BACKGROUND: Triple-negative breast cancer (TNBC) presents significant therapeutic challenges due to its immunosuppressive tumor microenvironment (TME). Oncolytic herpes simplex virus type 1 (oHSV1) offers dual mechanisms of tumor lysis and immune activation, yet the optimal cytokine payloads for TNBC remain undefined. METHODS: We developed a CRISPR/Cas9-mediated platform for high-efficiency oHSV1 engineering, replacing the ICP47 locus with murine IFN-γ, GM-CSF, or IL-15Rα/IL-15 fusion protein (IL15Fu). Constructs were validated for cytokine secretion, MHC modulation, and cytotoxicity in 4T1 TNBC and a panel of human cancer cell lines.

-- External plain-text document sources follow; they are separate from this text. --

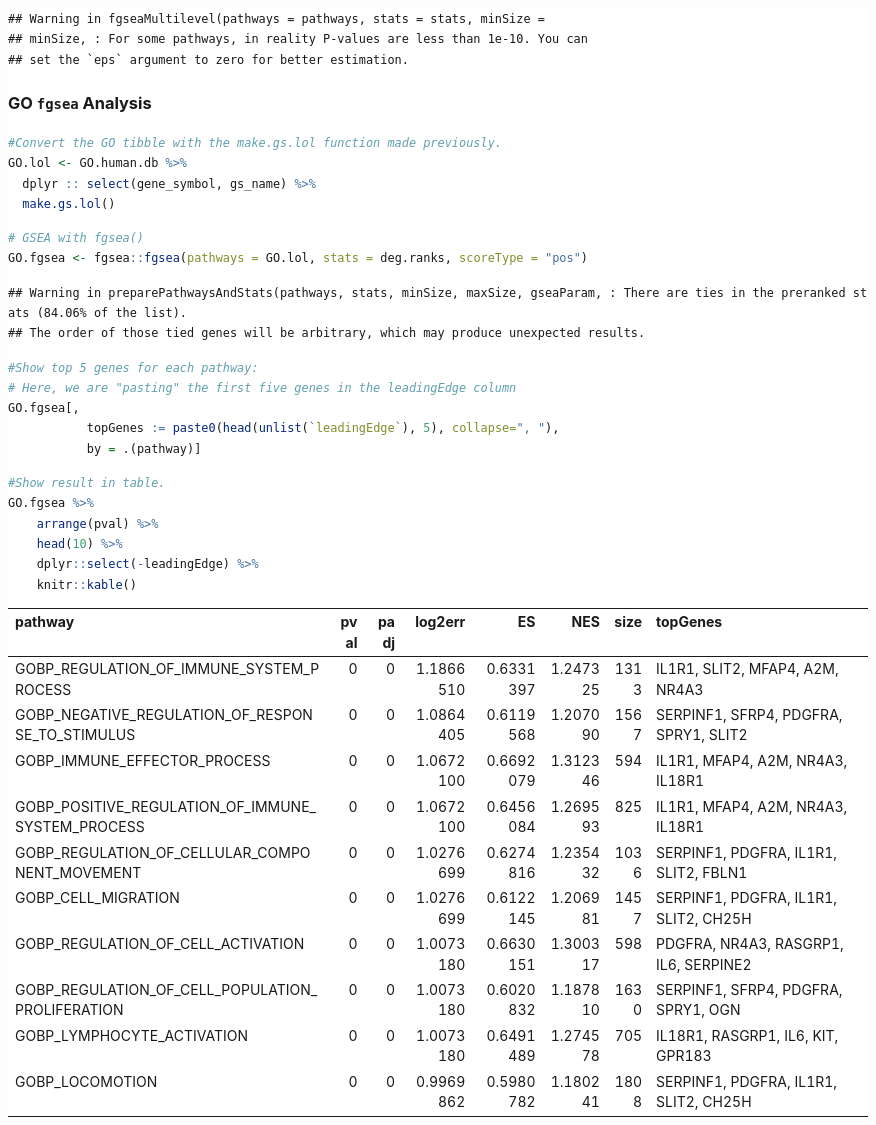     ## Warning in fgseaMultilevel(pathways = pathways, stats = stats, minSize =
    ## minSize, : For some pathways, in reality P-values are less than 1e-10. You can
    ## set the `eps` argument to zero for better estimation.

### GO `fgsea` Analysis

``` r
#Convert the GO tibble with the make.gs.lol function made previously. 
GO.lol <- GO.human.db %>% 
  dplyr :: select(gene_symbol, gs_name) %>% 
  make.gs.lol()
```

``` r
# GSEA with fgsea()
GO.fgsea <- fgsea::fgsea(pathways = GO.lol, stats = deg.ranks, scoreType = "pos")
```

    ## Warning in preparePathwaysAndStats(pathways, stats, minSize, maxSize, gseaParam, : There are ties in the preranked stats (84.06% of the list).
    ## The order of those tied genes will be arbitrary, which may produce unexpected results.

``` r
#Show top 5 genes for each pathway:
# Here, we are "pasting" the first five genes in the leadingEdge column
GO.fgsea[,
           topGenes := paste0(head(unlist(`leadingEdge`), 5), collapse=", "),
           by = .(pathway)]
```

``` r
#Show result in table. 
GO.fgsea %>%
    arrange(pval) %>%
    head(10) %>% 
    dplyr::select(-leadingEdge) %>% 
    knitr::kable()
```

| pathway                                           | pval | padj |   log2err |        ES |      NES | size | topGenes                              |
|:--------------------------------------------------|-----:|-----:|----------:|----------:|---------:|-----:|:--------------------------------------|
| GOBP_REGULATION_OF_IMMUNE_SYSTEM_PROCESS          |    0 |    0 | 1.1866510 | 0.6331397 | 1.247325 | 1313 | IL1R1, SLIT2, MFAP4, A2M, NR4A3       |
| GOBP_NEGATIVE_REGULATION_OF_RESPONSE_TO_STIMULUS  |    0 |    0 | 1.0864405 | 0.6119568 | 1.207090 | 1567 | SERPINF1, SFRP4, PDGFRA, SPRY1, SLIT2 |
| GOBP_IMMUNE_EFFECTOR_PROCESS                      |    0 |    0 | 1.0672100 | 0.6692079 | 1.312346 |  594 | IL1R1, MFAP4, A2M, NR4A3, IL18R1      |
| GOBP_POSITIVE_REGULATION_OF_IMMUNE_SYSTEM_PROCESS |    0 |    0 | 1.0672100 | 0.6456084 | 1.269593 |  825 | IL1R1, MFAP4, A2M, NR4A3, IL18R1      |
| GOBP_REGULATION_OF_CELLULAR_COMPONENT_MOVEMENT    |    0 |    0 | 1.0276699 | 0.6274816 | 1.235432 | 1036 | SERPINF1, PDGFRA, IL1R1, SLIT2, FBLN1 |
| GOBP_CELL_MIGRATION                               |    0 |    0 | 1.0276699 | 0.6122145 | 1.206981 | 1457 | SERPINF1, PDGFRA, IL1R1, SLIT2, CH25H |
| GOBP_REGULATION_OF_CELL_ACTIVATION                |    0 |    0 | 1.0073180 | 0.6630151 | 1.300317 |  598 | PDGFRA, NR4A3, RASGRP1, IL6, SERPINE2 |
| GOBP_REGULATION_OF_CELL_POPULATION_PROLIFERATION  |    0 |    0 | 1.0073180 | 0.6020832 | 1.187810 | 1630 | SERPINF1, SFRP4, PDGFRA, SPRY1, OGN   |
| GOBP_LYMPHOCYTE_ACTIVATION                        |    0 |    0 | 1.0073180 | 0.6491489 | 1.274578 |  705 | IL18R1, RASGRP1, IL6, KIT, GPR183     |
| GOBP_LOCOMOTION                                   |    0 |    0 | 0.9969862 | 0.5980782 | 1.180241 | 1808 | SERPINF1, PDGFRA, IL1R1, SLIT2, CH25H |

Antitumor efficacy and immune remodeling were evaluated in a syngeneic 4T1 model using RNA sequencing and flow cytometry. RESULTS: The CRISPR platform achieved 62.5-71.4% homologous recombination efficiency, enabling rapid virus construction. In vitro, OV-IFNG exhibited upregulated MHC I/II expression and potent cytotoxicity, while OV-GMCSF attenuated oncolysis in subsets of breast cancer cell lines. In the 4T1 model, OV-IL15Fu modestly improved tumor control and extended survival without apparent toxicity, while OV-IFNG induced early mortality associated with systemic toxicity. Transcriptomic profiling revealed divergent immune modulation: OV-IL15Fu enriched T cell/NK cytotoxicity pathways, OV-IFNG amplified cytokine/chemokine signaling, and OV-GMCSF paradoxically enhanced myeloid recruitment while inhibiting MHC-II pathways. Flow cytometry confirmed functional differences in immune activation: OV-IL15Fu expanding cytotoxic lymphocytes (CD8⁺ T/NK cells), OV-IFNG preferentially promote Th1 polarization and innate immune activation, and OV-GMCSF failed to activate T cells despite myeloid infiltration. CONCLUSIONS: Our findings underscore the need for rational cytokine selection in oHSV1-based immunotherapy. While IFN-γ increased immunogenic markers, its systemic toxicity and myeloid effects may limit benefit. GM-CSF exacerbated immune suppression in this context, whereas IL15Fu showed favorable immunostimulatory properties without detectable toxicity. These data support IL15Fu as a contextually promising payload for further evaluation in TNBC-targeted oncolytic virotherapy.